- [What you should do]
In the records below, find the line that contains "Le responsable est", then write out that line and each one after it exactly, up to and including the last.
%%
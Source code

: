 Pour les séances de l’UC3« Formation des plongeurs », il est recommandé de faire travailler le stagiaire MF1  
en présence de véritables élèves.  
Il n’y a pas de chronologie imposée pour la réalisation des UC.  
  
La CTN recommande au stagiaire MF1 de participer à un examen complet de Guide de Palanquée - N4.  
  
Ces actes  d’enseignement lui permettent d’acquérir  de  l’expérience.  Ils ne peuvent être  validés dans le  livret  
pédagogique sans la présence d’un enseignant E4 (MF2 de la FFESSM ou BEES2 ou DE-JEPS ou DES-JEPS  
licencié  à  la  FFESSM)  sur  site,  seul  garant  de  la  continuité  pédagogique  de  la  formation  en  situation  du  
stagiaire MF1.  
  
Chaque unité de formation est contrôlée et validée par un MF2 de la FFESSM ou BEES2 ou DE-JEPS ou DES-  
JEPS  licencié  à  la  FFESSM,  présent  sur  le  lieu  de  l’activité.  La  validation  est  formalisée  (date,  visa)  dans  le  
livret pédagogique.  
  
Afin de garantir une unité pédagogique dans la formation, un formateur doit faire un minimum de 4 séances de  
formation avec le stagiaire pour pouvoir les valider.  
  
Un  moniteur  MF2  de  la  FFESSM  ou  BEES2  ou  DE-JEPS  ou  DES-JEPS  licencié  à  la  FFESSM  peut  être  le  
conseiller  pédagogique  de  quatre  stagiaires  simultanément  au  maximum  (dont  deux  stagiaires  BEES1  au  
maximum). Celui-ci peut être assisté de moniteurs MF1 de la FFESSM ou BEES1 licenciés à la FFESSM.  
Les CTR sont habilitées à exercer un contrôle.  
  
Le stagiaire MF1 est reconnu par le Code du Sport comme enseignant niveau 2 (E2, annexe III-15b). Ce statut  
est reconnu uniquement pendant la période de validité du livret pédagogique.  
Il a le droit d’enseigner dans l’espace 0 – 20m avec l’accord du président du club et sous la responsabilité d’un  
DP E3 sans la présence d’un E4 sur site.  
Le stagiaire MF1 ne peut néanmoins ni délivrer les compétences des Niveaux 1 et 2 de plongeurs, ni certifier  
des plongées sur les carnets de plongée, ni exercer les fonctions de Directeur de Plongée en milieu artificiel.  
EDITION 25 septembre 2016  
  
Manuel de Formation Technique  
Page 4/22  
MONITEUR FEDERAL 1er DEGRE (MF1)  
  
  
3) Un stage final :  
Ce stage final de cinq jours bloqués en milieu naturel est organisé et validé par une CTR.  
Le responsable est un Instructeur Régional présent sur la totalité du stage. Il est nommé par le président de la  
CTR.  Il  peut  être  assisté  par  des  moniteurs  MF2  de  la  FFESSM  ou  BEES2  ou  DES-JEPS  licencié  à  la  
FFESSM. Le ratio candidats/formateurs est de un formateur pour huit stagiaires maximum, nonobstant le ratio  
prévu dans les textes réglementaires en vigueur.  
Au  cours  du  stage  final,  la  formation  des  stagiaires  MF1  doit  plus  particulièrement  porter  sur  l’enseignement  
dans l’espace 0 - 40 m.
%%
- [Exercise response]
Le responsable est un Instructeur Régional présent sur la totalité du stage. Il est nommé par le président de la  
CTR.  Il  peut  être  assisté  par  des  moniteurs  MF2  de  la  FFESSM  ou  BEES2  ou  DES-JEPS  licencié  à  la  
FFESSM. Le ratio candidats/formateurs est de un formateur pour huit stagiaires maximum, nonobstant le ratio  
prévu dans les textes réglementaires en vigueur.  
Au  cours  du  stage  final,  la  formation  des  stagiaires  MF1  doit  plus  particulièrement  porter  sur  l’enseignement  
dans l’espace 0 - 40 m.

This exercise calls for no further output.